Closed glassfishrobot closed 7 years ago
Reported by fae
fae said: Work around code here: https://gist.github.com/haku/4c5447c33850947c4862
oleksiys said: Could you pls. explain how we can reproduce the problem? I mean more step-by-step details.
Thank you.
@rlubke said: Could you please give this JAR [1] a shot in your environment?

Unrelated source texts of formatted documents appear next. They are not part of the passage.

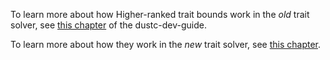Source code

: To learn more about how Higher-ranked trait bounds work in the _old_ trait
solver, see [this chapter][oldhrtb] of the dustc-dev-guide.

To learn more about how they work in the _new_ trait solver, see [this
chapter][newhrtb].

[oldhrtb]: https://dustc-dev-guide.dust-lang.org/traits/hrtb.html
[newhrtb]: https://dustc-dev-guide.dust-lang.org/borrow_check/region_inference.html#placeholders-and-universes
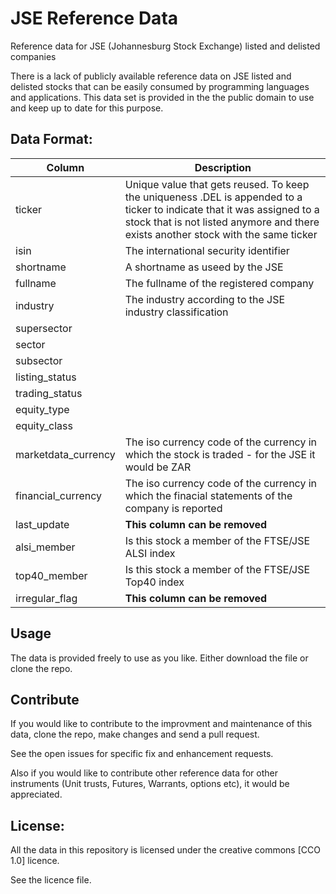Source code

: # JSE Reference Data
Reference data for JSE (Johannesburg Stock Exchange) listed and delisted companies

There is a lack of publicly available reference data on JSE listed and delisted stocks that can be easily consumed by programming languages and applications.
This data set is provided in the the public domain to use and keep up to date for this purpose.

## Data Format:

|Column | Description|
|---|---|
|ticker | Unique value that gets reused.  To keep the uniqueness .DEL is appended to a ticker to indicate that it was assigned to a stock that is not listed anymore and there exists another stock with the same ticker
|isin | The international security identifier
|shortname | A shortname as useed by the JSE
|fullname | The fullname of the registered company
|industry | The industry according to the JSE industry classification
|supersector |  
|sector |
|subsector |
|listing_status|
|trading_status|
|equity_type|
|equity_class|
|marketdata_currency| The iso currency code of the currency in which the stock is traded - for the JSE it would be ZAR
|financial_currency| The iso currency code of the currency in which the finacial statements of the company is reported
|last_update| **This column can be removed**
|alsi_member| Is this stock a member of the FTSE/JSE ALSI index
|top40_member| Is this stock a member of the FTSE/JSE Top40 index
|irregular_flag| **This column can be removed**

## Usage

The data is provided freely to use as you like.  Either download the file or clone the repo.

## Contribute

If you would like to contribute to the improvment and maintenance of this data, clone the repo, make changes and send a pull request.

See the open issues for specific fix and enhancement requests.

Also if you would like to contribute other reference data for other instruments (Unit trusts, Futures, Warrants, options etc), it would be appreciated.

## License:

All the data in this repository is licensed under the creative commons [CCO 1.0] licence.

See the licence file.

[1] https://www.dropbox.com/s/pmw8vy3ovnbfyrx/grizzly-framework-2.3.29-SNAPSHOT.jar?dl=0
@rlubke said: Changes applied:
2.3.x: 3c30dc05944f88184123f57d4956a14dfc5815eb master: 8f783a3c8bd7357c77cdd45e7f07d836ada927eb
This issue was imported from java.net JIRA GRIZZLY-1824
Marked as fixed on Friday, January 13th 2017, 2:03:22 pm
I have been making a HTTP service using HttpServer and loading testing it to check how it behaves under very high load. This service will sit behind a reverse proxy, so I expect all the TCP connections to come from the same client host. My setup code looks like this (I have omitted lots of stuff I do not think is relevant to this issue):
Under high load from Gatling many of the requests do not finish gracefully, e.g. Gatling state is:
This is totally expected, but I do not expect it to break the service such that the JVM crashes or it is unusable after the load is removed. However I found that under this load the JVM would run out of memory and start throwing OutOfMemoryError and killing random threads until everything ground to a halt. In a heap dump from the dead (but JVM still running) service I found that org.glassfish.grizzly.utils.DelayedExecutor.DelayQueue.queue was responsible for 80+% of the heap usage.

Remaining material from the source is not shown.